BoyzForum! BoyzForum! - forum gay Indonesia www.boyzforum.com

Selamat Datang!

Belum jadi anggota? Untuk bergabung, klik saja salah satu tombol ini!

Jika ada pelanggaran Aturan Pakai, klik di "Laporkan" pada pesan tsb.



Pendaftaran member baru diterima lewat Facebook , Twitter, atau Google+!
Anggota yang baru mendaftar, mohon klik disini.

Cowok Aneh Itu Pacarku

akina_kenjiakina_kenji ✭✭✭ Gold
edited January 2016 in BoyzStories
Hai..Guys.! mau coba nulis di sini juga nih...tapi harap maklum ya jika ceritanya berasa flat, karena masih baru nih dalam menulis cerita fiktif...sebelumnya pernah nyoba nulis sih di blog, tapi tentang kisahku sendiri. yah boleh di diary lah, tapi udah di tinggal blog-nya. dan karena sering baca cerita gay, aku jadi ke pengen nulis cerita juga....|sebenarnya cerita ini belum mau aku post karena sempat pesimis, dan karena ingat sekarang tanggal 1 awal tahun, jadi aku coba post aja sebagai pengingat bagiku kalau pertama kali ceritaku terbit di sini...ternyata bikin cerita fiktif itu susah juga daripada kisah kisah sendiri *jadi mikir keras*....|semoga banyak yang baca dan suka sama ceritaku yang sangat biasa-biasa ini. mohon bimbingannya dan komentar yang positif ya.

******

Part. 1


‘I hate Monday’

Itu adalah kata-kata keramat yang sering di ucapkan oleh banyak orang jika hari Senin datang, termasuk diriku. Ya, sekarang adalah hari Senin, hari di mana semua aktifitas di mulai lagi setelah menghabiskan waktu libur di hari Minggu. Aku segera memasukkan buku-buku yang aku butuhkan ke dalam tas ranselku, setelah semuanya selesai aku bergegas menuruni anak tangga menuju ruang makan untuk mengisi perutku dengan sarapan, jika tidak mamaku yang cantik itu akan mengomeliku kalau tidak menyentuh sarapanku. Sampai di meja makan aku sudah melihat kakakku, Hendra. Aku segera mendekatinya dan bermanja-manja duduk di sebelahnya, itulah kebiasaanku dari kecil kala kakakku sedang makan. Aku membuka mulutku dan bersiap menerima suapan darinya, satu sendok nasi goreng berhasil ku lahap dari suapannya, aku mengunyah dengan nikmat tanpa sedikitpun merasa bersalah.

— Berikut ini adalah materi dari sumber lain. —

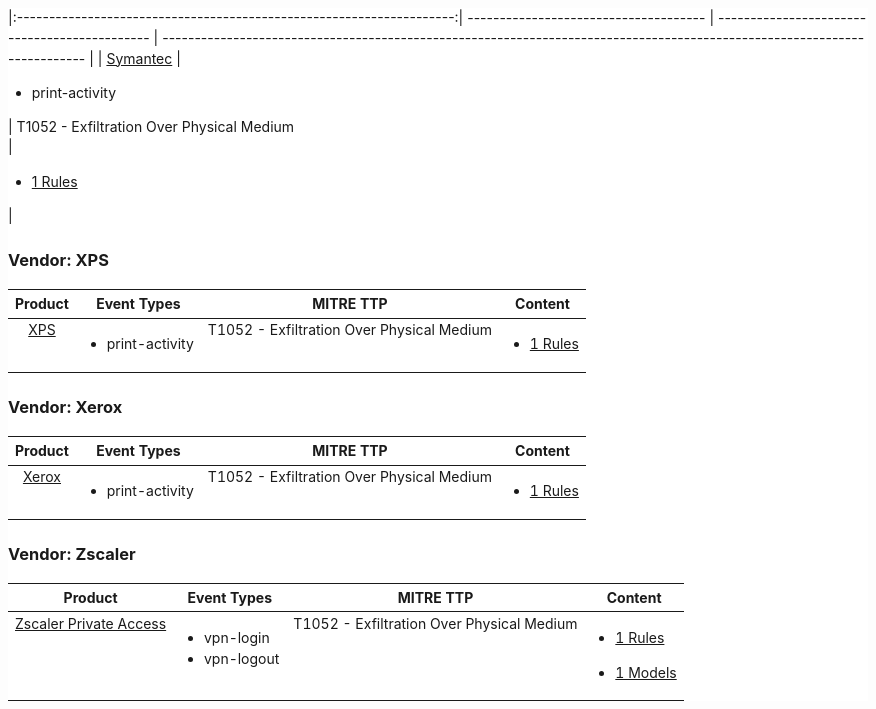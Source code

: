 |:--------------------------------------------------------------------:| ------------------------------------- | --------------------------------------------- | ------------------------------------------------------------------------------------------------------------------------- |
| [Symantec](../DataSources/Symantec/Symantec/ds_symantec_symantec.md) | <ul><li>print-activity</li></li></ul> | T1052 - Exfiltration Over Physical Medium<br> | [<ul><li>1 Rules</li></ul>](../DataSources/Symantec/Symantec/Rules_Models/r_m_symantec_symantec_Data_Leak_via_Printer.md) |
### Vendor: XPS
|                   Product                   | Event Types                           | MITRE TTP                                     | Content                                                                                               |
|:-------------------------------------------:| ------------------------------------- | --------------------------------------------- | ----------------------------------------------------------------------------------------------------- |
| [XPS](../DataSources/XPS/XPS/ds_xps_xps.md) | <ul><li>print-activity</li></li></ul> | T1052 - Exfiltration Over Physical Medium<br> | [<ul><li>1 Rules</li></ul>](../DataSources/XPS/XPS/Rules_Models/r_m_xps_xps_Data_Leak_via_Printer.md) |
### Vendor: Xerox
|                        Product                        | Event Types                           | MITRE TTP                                     | Content                                                                                                       |
|:-----------------------------------------------------:| ------------------------------------- | --------------------------------------------- | ------------------------------------------------------------------------------------------------------------- |
| [Xerox](../DataSources/Xerox/Xerox/ds_xerox_xerox.md) | <ul><li>print-activity</li></li></ul> | T1052 - Exfiltration Over Physical Medium<br> | [<ul><li>1 Rules</li></ul>](../DataSources/Xerox/Xerox/Rules_Models/r_m_xerox_xerox_Data_Leak_via_Printer.md) |
### Vendor: Zscaler
|                                                   Product                                                    | Event Types                                         | MITRE TTP                                     | Content                                                                                                                                                                       |
|:------------------------------------------------------------------------------------------------------------:| --------------------------------------------------- | --------------------------------------------- | ----------------------------------------------------------------------------------------------------------------------------------------------------------------------------- |
| [Zscaler Private Access](../DataSources/Zscaler/Zscaler_Private_Access/ds_zscaler_zscaler_private_access.md) | <ul><li>vpn-login</li><li>vpn-logout</li></li></ul> | T1052 - Exfiltration Over Physical Medium<br> | [<ul><li>1 Rules</li></ul><ul><li>1 Models</li></ul>](../DataSources/Zscaler/Zscaler_Private_Access/Rules_Models/r_m_zscaler_zscaler_private_access_Data_Leak_via_Printer.md) |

“Andri, jangan ganggu kakakmu makan!” Seru Mama yang datang dari arah dapur sambil geleng-geleng kepala melihat aku yang selalu minta di suapi oleh kakakku.

“Ish, Mama nggak asik” dengusku lalu membalikan piring yang ada di depanku dan mengisinya dengan nasi goreng. Kak Hendra hanya tersenyum melihatku dan mengacak rambutku pelan. “Kak Inka dan Papa mana Ma?” Tanyaku setelah Mama duduk di depan kami ikut menyantap makanannya.

“Kak Inka sudah berangkat bareng Papa, mereka ada meeting pagi ini.” Aku hanya ber ‘ooo’ panjang setelah mendengar jawaban dari Mama dan segera menghabiskan sarapanku.

Seperti biasa sebelum berangkat, aku mencium tangan dan pipi Mama dengan lembut. Wanita yang sudah bertahun-tahun mengurus kami anak-anaknya ini membalas dengan mencium keningku. Mama tersenyum padaku dan melambaikan tangannya. Akupun melingkarkan kedua tanganku di pinggang kakakku yang mulai mengemudikan motornya dengan hati-hati.

“Daah Mama.” Wanita mulia itu masih ku lihat tersenyum saat aku melambaikan tanganku.
Saat melewati pintu gerbang Kak Hendra mulai mengendarai motornya dengan kecepatan ‘sedang’ katanya. Tapi aku tak pernah protes dengan kecepatannya membawa motor, karena aku merasa nyaman saat berada dalam boncengannya walaupun dengan kecepatan yang membuatku semakin mengeratkan pelukanku.

*

Ku serahkan helm yang ku pakai ke tangan Kak Hendra.

“Belajar yang rajin, jangan nakal.” Katanya seraya menyisir rambutku yang sedikit berantakan dengan jemari tangannya.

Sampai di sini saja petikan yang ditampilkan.